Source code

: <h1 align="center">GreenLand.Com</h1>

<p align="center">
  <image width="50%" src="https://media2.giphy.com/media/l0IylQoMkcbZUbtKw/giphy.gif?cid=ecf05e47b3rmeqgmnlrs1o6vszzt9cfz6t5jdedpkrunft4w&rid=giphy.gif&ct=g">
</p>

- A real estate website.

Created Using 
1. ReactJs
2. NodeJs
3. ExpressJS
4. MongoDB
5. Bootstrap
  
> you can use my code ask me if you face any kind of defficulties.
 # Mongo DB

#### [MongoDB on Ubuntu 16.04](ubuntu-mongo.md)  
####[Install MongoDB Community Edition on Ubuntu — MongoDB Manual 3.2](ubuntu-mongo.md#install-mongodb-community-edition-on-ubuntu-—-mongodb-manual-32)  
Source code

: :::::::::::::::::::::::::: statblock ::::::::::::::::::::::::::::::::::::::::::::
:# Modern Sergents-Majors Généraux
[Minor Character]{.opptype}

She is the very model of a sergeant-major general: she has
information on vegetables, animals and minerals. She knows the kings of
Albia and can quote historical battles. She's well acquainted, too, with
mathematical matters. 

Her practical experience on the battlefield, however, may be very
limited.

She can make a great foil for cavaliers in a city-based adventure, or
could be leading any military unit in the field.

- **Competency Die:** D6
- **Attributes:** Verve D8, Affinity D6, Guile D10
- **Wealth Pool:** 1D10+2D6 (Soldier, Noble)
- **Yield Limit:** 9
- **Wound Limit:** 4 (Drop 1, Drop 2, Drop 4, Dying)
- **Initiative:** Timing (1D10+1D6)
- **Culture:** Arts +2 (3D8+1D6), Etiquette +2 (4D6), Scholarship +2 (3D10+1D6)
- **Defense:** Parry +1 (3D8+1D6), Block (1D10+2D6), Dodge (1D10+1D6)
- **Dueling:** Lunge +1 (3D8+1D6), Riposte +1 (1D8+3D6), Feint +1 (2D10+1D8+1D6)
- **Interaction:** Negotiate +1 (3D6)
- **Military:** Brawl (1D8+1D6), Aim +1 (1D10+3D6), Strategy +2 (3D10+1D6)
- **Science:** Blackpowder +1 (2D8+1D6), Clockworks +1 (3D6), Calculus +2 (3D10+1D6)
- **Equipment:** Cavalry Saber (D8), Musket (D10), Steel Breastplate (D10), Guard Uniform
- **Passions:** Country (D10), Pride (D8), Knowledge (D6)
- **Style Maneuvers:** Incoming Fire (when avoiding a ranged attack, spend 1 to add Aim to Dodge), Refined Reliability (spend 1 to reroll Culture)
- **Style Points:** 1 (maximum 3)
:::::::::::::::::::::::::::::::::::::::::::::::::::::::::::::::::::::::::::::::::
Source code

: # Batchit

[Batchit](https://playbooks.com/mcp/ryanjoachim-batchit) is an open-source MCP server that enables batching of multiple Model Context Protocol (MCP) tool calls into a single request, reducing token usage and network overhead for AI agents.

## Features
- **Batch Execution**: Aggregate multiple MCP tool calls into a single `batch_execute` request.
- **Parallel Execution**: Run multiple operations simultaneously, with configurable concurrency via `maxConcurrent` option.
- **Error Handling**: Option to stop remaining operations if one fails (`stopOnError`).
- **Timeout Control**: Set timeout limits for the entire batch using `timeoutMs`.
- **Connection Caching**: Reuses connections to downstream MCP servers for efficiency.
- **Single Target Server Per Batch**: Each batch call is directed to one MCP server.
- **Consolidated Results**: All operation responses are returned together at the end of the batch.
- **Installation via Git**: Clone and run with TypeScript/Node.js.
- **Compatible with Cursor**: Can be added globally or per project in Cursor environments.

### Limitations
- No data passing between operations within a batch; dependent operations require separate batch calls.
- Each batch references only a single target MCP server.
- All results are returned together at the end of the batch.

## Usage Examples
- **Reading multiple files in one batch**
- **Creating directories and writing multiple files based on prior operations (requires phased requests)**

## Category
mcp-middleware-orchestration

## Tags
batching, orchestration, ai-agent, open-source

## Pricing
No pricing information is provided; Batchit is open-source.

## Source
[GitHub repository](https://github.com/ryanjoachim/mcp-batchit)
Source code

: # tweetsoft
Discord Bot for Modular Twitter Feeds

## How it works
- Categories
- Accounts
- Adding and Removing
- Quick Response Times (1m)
§ §
Check the data for the word "orchestration" and pull out the lines that have it.

mcp-middleware-orchestration
batching, orchestration, ai-agent, open-source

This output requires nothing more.